• **Problem**:
What is the number of lines in this data that contain the word "project"? Give the number alone.

• **Stored data**:
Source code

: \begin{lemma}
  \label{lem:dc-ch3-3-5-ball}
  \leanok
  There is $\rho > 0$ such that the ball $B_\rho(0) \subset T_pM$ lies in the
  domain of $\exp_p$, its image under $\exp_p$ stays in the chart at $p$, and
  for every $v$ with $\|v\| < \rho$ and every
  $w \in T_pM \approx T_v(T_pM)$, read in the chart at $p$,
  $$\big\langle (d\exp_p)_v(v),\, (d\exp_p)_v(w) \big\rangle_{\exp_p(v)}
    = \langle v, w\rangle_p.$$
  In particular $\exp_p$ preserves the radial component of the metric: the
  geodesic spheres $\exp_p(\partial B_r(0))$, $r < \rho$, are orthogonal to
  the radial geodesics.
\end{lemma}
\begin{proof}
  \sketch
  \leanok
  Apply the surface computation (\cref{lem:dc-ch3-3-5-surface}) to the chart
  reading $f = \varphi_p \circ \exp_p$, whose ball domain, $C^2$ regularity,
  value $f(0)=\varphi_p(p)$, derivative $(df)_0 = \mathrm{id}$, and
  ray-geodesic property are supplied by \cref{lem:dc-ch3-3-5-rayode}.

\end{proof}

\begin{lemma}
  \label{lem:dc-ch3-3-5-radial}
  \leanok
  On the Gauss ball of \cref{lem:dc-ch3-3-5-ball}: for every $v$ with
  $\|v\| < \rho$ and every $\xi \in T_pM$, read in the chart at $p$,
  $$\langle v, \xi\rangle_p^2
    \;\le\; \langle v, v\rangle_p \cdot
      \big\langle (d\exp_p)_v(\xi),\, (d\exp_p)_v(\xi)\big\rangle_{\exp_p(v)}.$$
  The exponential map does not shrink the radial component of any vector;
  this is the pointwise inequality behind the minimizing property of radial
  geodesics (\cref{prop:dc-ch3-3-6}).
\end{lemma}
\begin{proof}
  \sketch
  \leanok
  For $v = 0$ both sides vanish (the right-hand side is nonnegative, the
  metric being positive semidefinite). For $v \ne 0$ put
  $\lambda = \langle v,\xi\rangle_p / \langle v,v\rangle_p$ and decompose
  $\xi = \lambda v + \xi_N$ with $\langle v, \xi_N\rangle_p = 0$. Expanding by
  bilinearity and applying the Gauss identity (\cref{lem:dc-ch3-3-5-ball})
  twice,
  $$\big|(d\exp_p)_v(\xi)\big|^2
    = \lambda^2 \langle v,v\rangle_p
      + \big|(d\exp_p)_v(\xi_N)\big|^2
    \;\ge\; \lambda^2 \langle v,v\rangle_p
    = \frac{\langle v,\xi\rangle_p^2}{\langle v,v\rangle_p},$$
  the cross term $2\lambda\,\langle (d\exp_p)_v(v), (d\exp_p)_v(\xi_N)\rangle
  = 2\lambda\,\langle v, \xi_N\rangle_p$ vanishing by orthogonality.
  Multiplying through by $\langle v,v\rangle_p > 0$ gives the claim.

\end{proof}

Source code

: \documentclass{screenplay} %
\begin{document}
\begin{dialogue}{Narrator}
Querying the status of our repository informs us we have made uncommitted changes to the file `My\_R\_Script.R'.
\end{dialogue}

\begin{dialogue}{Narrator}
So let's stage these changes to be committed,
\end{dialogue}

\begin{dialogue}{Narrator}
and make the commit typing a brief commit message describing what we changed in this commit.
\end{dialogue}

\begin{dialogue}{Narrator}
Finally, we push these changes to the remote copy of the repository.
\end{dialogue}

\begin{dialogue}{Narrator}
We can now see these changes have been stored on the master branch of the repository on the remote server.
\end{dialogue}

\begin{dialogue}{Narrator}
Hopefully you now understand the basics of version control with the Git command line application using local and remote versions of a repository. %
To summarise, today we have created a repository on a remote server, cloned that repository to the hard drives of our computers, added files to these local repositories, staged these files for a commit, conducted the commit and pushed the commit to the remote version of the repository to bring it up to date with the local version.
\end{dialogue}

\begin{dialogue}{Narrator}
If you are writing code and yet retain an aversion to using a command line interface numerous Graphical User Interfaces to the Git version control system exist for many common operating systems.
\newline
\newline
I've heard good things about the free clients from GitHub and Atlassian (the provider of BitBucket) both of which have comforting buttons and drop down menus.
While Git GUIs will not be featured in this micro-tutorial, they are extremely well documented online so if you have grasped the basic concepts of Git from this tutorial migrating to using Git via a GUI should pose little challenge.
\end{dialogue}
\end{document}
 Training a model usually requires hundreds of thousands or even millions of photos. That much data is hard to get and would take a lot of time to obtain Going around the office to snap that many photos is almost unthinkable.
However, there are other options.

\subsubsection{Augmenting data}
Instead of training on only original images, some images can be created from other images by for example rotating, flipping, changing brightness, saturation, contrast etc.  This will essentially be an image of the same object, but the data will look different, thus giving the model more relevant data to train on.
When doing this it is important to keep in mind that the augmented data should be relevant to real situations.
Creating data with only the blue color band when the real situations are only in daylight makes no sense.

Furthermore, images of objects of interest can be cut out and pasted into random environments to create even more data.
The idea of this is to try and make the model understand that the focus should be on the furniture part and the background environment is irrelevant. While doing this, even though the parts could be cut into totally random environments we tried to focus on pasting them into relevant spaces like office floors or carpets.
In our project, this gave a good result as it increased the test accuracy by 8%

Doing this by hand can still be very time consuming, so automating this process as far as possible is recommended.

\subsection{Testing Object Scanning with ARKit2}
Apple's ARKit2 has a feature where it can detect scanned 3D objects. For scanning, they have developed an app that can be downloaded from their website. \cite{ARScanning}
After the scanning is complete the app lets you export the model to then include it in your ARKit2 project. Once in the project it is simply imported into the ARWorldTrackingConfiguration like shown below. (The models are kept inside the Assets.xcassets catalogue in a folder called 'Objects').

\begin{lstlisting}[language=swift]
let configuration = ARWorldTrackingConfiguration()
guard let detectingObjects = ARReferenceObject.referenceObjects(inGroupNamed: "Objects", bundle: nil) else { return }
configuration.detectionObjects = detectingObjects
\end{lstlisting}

• **Written reply**:
2